03:22 La psychanalyse, bien sûr, mais également, plus précisément sur ce sujet,
03:26 ces autres formes de psychothérapie, notamment celles qui utilisent l'outil de la reconsolidation de la mémoire.
03:33 - Alors expliquez-nous ça, parce que ça, ça relève de la révolution des neurosciences, c'est pas intuitif.
03:38 - Voilà, c'est une conséquence de cette révolution qui nous montre que des schémas sont restés dans notre cerveau,
03:43 prêts à être recomposés.

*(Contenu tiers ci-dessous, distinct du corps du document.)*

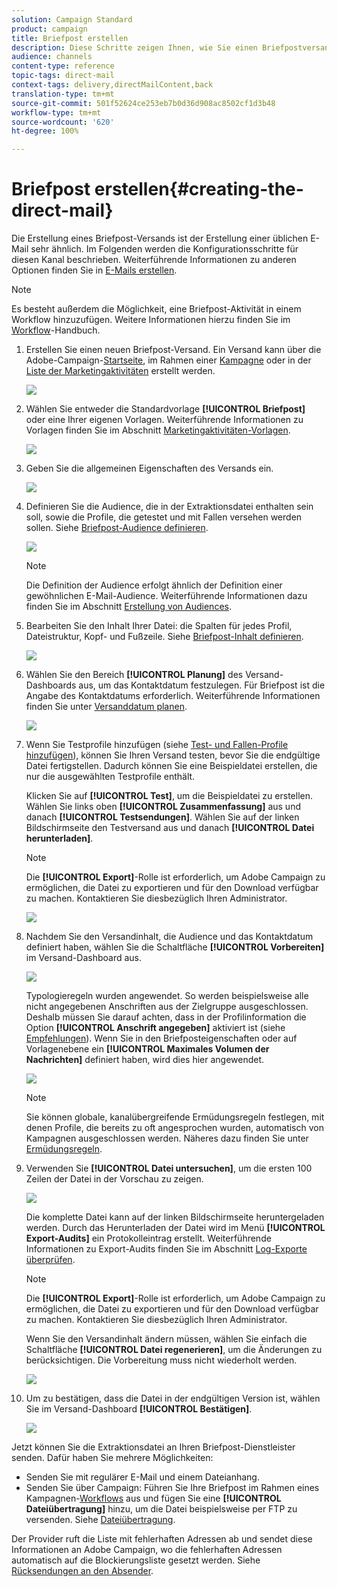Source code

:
 ```yaml
---
solution: Campaign Standard
product: campaign
title: Briefpost erstellen
description: Diese Schritte zeigen Ihnen, wie Sie einen Briefpostversand mit Adobe Campaign erstellen können.
audience: channels
content-type: reference
topic-tags: direct-mail
context-tags: delivery,directMailContent,back
translation-type: tm+mt
source-git-commit: 501f52624ce253eb7b0d36d908ac8502cf1d3b48
workflow-type: tm+mt
source-wordcount: '620'
ht-degree: 100%

---
```



# Briefpost erstellen{#creating-the-direct-mail}

Die Erstellung eines Briefpost-Versands ist der Erstellung einer üblichen E-Mail sehr ähnlich. Im Folgenden werden die Konfigurationsschritte für diesen Kanal beschrieben. Weiterführende Informationen zu anderen Optionen finden Sie in [E-Mails erstellen](../../channels/using/creating-an-email.md).

>[!NOTE]
>
>Es besteht außerdem die Möglichkeit, eine Briefpost-Aktivität in einem Workflow hinzuzufügen. Weitere Informationen hierzu finden Sie im [Workflow](../../automating/using/direct-mail-delivery.md)-Handbuch.

1. Erstellen Sie einen neuen Briefpost-Versand. Ein Versand kann über die Adobe-Campaign-[Startseite](../../start/using/interface-description.md#home-page), im Rahmen einer [Kampagne](../../start/using/marketing-activities.md#creating-a-marketing-activity) oder in der [Liste der Marketingaktivitäten](../../start/using/programs-and-campaigns.md#creating-a-campaign) erstellt werden.

   ![](assets/direct_mail_1.png)

1. Wählen Sie entweder die Standardvorlage **[!UICONTROL Briefpost]** oder eine Ihrer eigenen Vorlagen. Weiterführende Informationen zu Vorlagen finden Sie im Abschnitt [Marketingaktivitäten-Vorlagen](../../start/using/marketing-activity-templates.md).

   ![](assets/direct_mail_2.png)

1. Geben Sie die allgemeinen Eigenschaften des Versands ein.

   ![](assets/direct_mail_3.png)

1. Definieren Sie die Audience, die in der Extraktionsdatei enthalten sein soll, sowie die Profile, die getestet und mit Fallen versehen werden sollen. Siehe [Briefpost-Audience definieren](../../channels/using/defining-the-direct-mail-audience.md).

   ![](assets/direct_mail_4.png)

   >[!NOTE]
   >
   >Die Definition der Audience erfolgt ähnlich der Definition einer gewöhnlichen E-Mail-Audience. Weiterführende Informationen dazu finden Sie im Abschnitt [Erstellung von Audiences](../../audiences/using/creating-audiences.md).

1. Bearbeiten Sie den Inhalt Ihrer Datei: die Spalten für jedes Profil, Dateistruktur, Kopf- und Fußzeile. Siehe [Briefpost-Inhalt definieren](../../channels/using/defining-the-direct-mail-content.md).

   ![](assets/direct_mail_5.png)

1. Wählen Sie den Bereich **[!UICONTROL Planung]** des Versand-Dashboards aus, um das Kontaktdatum festzulegen. Für Briefpost ist die Angabe des Kontaktdatums erforderlich. Weiterführende Informationen finden Sie unter [Versanddatum planen](../../sending/using/about-scheduling-messages.md).

   ![](assets/direct_mail_8.png)

1. Wenn Sie Testprofile hinzufügen (siehe [Test- und Fallen-Profile hinzufügen](../../channels/using/defining-the-direct-mail-audience.md#adding-test-and-trap-profiles)), können Sie Ihren Versand testen, bevor Sie die endgültige Datei fertigstellen. Dadurch können Sie eine Beispieldatei erstellen, die nur die ausgewählten Testprofile enthält.

   Klicken Sie auf **[!UICONTROL Test]**, um die Beispieldatei zu erstellen. Wählen Sie links oben **[!UICONTROL Zusammenfassung]** aus und danach **[!UICONTROL Testsendungen]**. Wählen Sie auf der linken Bildschirmseite den Testversand aus und danach **[!UICONTROL Datei herunterladen]**.

   >[!NOTE]
   >
   >Die **[!UICONTROL Export]**-Rolle ist erforderlich, um Adobe Campaign zu ermöglichen, die Datei zu exportieren und für den Download verfügbar zu machen. Kontaktieren Sie diesbezüglich Ihren Administrator.

   ![](assets/direct_mail_19.png)

1. Nachdem Sie den Versandinhalt, die Audience und das Kontaktdatum definiert haben, wählen Sie die Schaltfläche **[!UICONTROL Vorbereiten]** im Versand-Dashboard aus.

   ![](assets/direct_mail_16.png)

   Typologieregeln wurden angewendet. So werden beispielsweise alle nicht angegebenen Anschriften aus der Zielgruppe ausgeschlossen. Deshalb müssen Sie darauf achten, dass in der Profilinformation die Option **[!UICONTROL Anschrift angegeben]** aktiviert ist (siehe [Empfehlungen](../../channels/using/about-direct-mail.md#recommendations)). Wenn Sie in den Briefposteigenschaften oder auf Vorlagenebene ein **[!UICONTROL Maximales Volumen der Nachrichten]** definiert haben, wird dies hier angewendet.

   ![](assets/direct_mail_25.png)

   >[!NOTE]
   >
   >Sie können globale, kanalübergreifende Ermüdungsregeln festlegen, mit denen Profile, die bereits zu oft angesprochen wurden, automatisch von Kampagnen ausgeschlossen werden. Näheres dazu finden Sie unter [Ermüdungsregeln](../../sending/using/fatigue-rules.md).

1. Verwenden Sie **[!UICONTROL Datei untersuchen]**, um die ersten 100 Zeilen der Datei in der Vorschau zu zeigen.

   ![](assets/direct_mail_18.png)

   Die komplette Datei kann auf der linken Bildschirmseite heruntergeladen werden. Durch das Herunterladen der Datei wird im Menü **[!UICONTROL Export-Audits]** ein Protokolleintrag erstellt. Weiterführende Informationen zu Export-Audits finden Sie im Abschnitt [Log-Exporte überprüfen](../../administration/using/auditing-export-logs.md).

   >[!NOTE]
   >
   >Die **[!UICONTROL Export]**-Rolle ist erforderlich, um Adobe Campaign zu ermöglichen, die Datei zu exportieren und für den Download verfügbar zu machen. Kontaktieren Sie diesbezüglich Ihren Administrator.

   Wenn Sie den Versandinhalt ändern müssen, wählen Sie einfach die Schaltfläche **[!UICONTROL Datei regenerieren]**, um die Änderungen zu berücksichtigen. Die Vorbereitung muss nicht wiederholt werden.

   ![](assets/direct_mail_21.png)

1. Um zu bestätigen, dass die Datei in der endgültigen Version ist, wählen Sie im Versand-Dashboard **[!UICONTROL Bestätigen]**.

   ![](assets/direct_mail_20.png)

Jetzt können Sie die Extraktionsdatei an Ihren Briefpost-Dienstleister senden. Dafür haben Sie mehrere Möglichkeiten:

* Senden Sie mit regulärer E-Mail und einem Dateianhang.
* Senden Sie über Campaign: Führen Sie Ihre Briefpost im Rahmen eines Kampagnen-[Workflows](../../automating/using/direct-mail-delivery.md) aus und fügen Sie eine **[!UICONTROL Dateiübertragung]** hinzu, um die Datei beispielsweise per FTP zu versenden. Siehe [Dateiübertragung](../../automating/using/transfer-file.md).

Der Provider ruft die Liste mit fehlerhaften Adressen ab und sendet diese Informationen an Adobe Campaign, wo die fehlerhaften Adressen automatisch auf die Blockierungsliste gesetzt werden. Siehe [Rücksendungen an den Absender](../../channels/using/return-to-sender.md).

Je ne peux pas rentrer dans le détail de la méthode,
03:46 mais le principe est le suivant, voyager dans son passé et en revenir en comprenant
03:51 que la règle de vie qu'on en a inférée n'a peut-être plus de raison de continuer à nous pourrir la vie,
03:56 qu'elle est peut-être devenue anachronique ou en tout cas incohérente.

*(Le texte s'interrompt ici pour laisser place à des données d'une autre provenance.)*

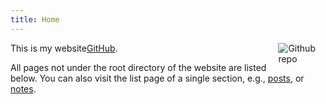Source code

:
 ```yaml
---
title: Home
---
```


[<img src="https://simpleicons.org/icons/github.svg" style="max-width:15%;min-width:40px;float:right;" alt="Github repo" />](https://github.com/sakura758/)

This is my  website[GitHub](https://github.com/sakura758/lyang).

All pages not under the root directory of the website are listed below. You can also visit the list page of a single section, e.g., [posts](/post/), or [notes](/note/).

04:00 L'idée, c'est que si on ne peut pas changer le passé, on peut changer les traces que ce passé a laissé dans notre cerveau,
04:07 telle une présence en nous de notre histoire, qu'il s'agisse par exemple de ces émotions douloureuses
04:11 associées à nos pires souvenirs ou de ces règles de vie implicites que nous avons inférées de ces souvenirs.

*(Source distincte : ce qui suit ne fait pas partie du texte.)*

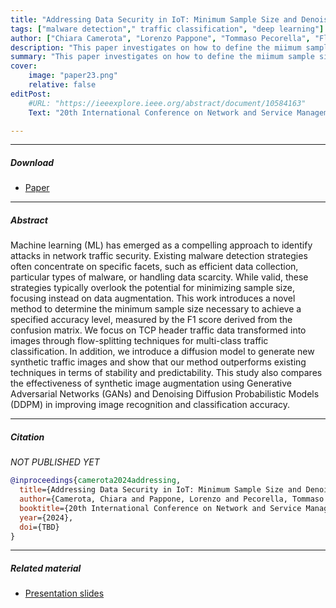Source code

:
 ```yaml
---
title: "Addressing Data Security in IoT: Minimum Sample Size and Denoising Diffusion Models for Improved Malware Detection" 
tags: ["malware detection"," traffic classification", "deep learning"]
author: ["Chiara Camerota", "Lorenzo Pappone", "Tommaso Pecorella", "Flavio Esposito"]
description: "This paper investigates on how to define the miimum sample siz and improving the data agumentation for Traffic Images. Published 20th International Conference on Network and Service Management, 2024." 
summary: "This paper investigates on how to define the miimum sample siz and improving the data agumentation for Traffic Images." 
cover:
    image: "paper23.png"
    relative: false
editPost:
    #URL: "https://ieeexplore.ieee.org/abstract/document/10584163"
    Text: "20th International Conference on Network and Service Management"

---
```


---

##### Download

+ [Paper](paperSampe.pdf)

---

##### Abstract

Machine learning (ML) has emerged as a compelling approach to identify attacks in network traffic security. 
Existing malware detection strategies often concentrate on specific facets, such as efficient data collection, particular types of malware, or handling data scarcity. While valid, these strategies typically overlook the potential for minimizing sample size, focusing instead on data augmentation. This work introduces a novel method to determine the minimum sample size necessary to achieve a specified accuracy level, measured by the F1 score derived from the confusion matrix. We focus on TCP header traffic data transformed into images through flow-splitting techniques for multi-class traffic classification. In addition, we introduce a diffusion model to generate new synthetic traffic images and show that our method outperforms existing techniques in terms of stability and predictability. This study also compares the effectiveness of synthetic image augmentation using Generative Adversarial Networks (GANs) and Denoising Diffusion Probabilistic Models (DDPM) in improving image recognition and classification accuracy. 

---


##### Citation

*NOT PUBLISHED YET*

```BibTeX
@inproceedings{camerota2024addressing,
  title={Addressing Data Security in IoT: Minimum Sample Size and Denoising Diffusion Models for Improved Malware Detection},
  author={Camerota, Chiara and Pappone, Lorenzo and Pecorella, Tommaso and Esposito, Flavio},
  booktitle={20th International Conference on Network and Service Management},
  year={2024},
  doi={TBD}
}
```
---
##### Related material

+ [Presentation slides](PRes.pdf)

04:17 - On leur donne un nouveau sens. - On les casse parfois carrément, on s'en débarrasse.
04:21 Au fond, la découverte des neurosciences, c'est qu'on ne peut pas effacer les mauvais souvenirs,
04:25 mais on peut se débarrasser des règles de vie handicapantes qu'on en a inférées.
04:30 On pourrait finir sur une métaphore... - Oui, une image en tout cas.
04:32 - Voilà, pensez aux joueurs de rugby, ils n'ont pas le droit de se faire des passes en avant.
04:36 Et donc pour aller de l'avant, ils se tournent vers l'arrière, en se faisant des passes arrière.
04:40 Joli symbole, jolie invitation, nous devons trouver, nous aussi, la manière de nous tourner vers notre passé
04:46 qui nous permet de retrouver de l'allant, la manière de vivre, cher Cécile, avec notre passé qui nous permet d'aller de l'avant.
04:53 - Vivre en rugbyman en somme ! - Exactement.
04:56 - Merci Charles Pépin, ça peut parfois être douloureux, mais ça peut marcher aussi, on peut remporter des victoires.
05:03 On rappelle que c'est précisément d'ailleurs ce dont vous venez de parler avec Cécile, le sujet de votre dernier livre
05:09 vivre avec son passé aux éditions Alari.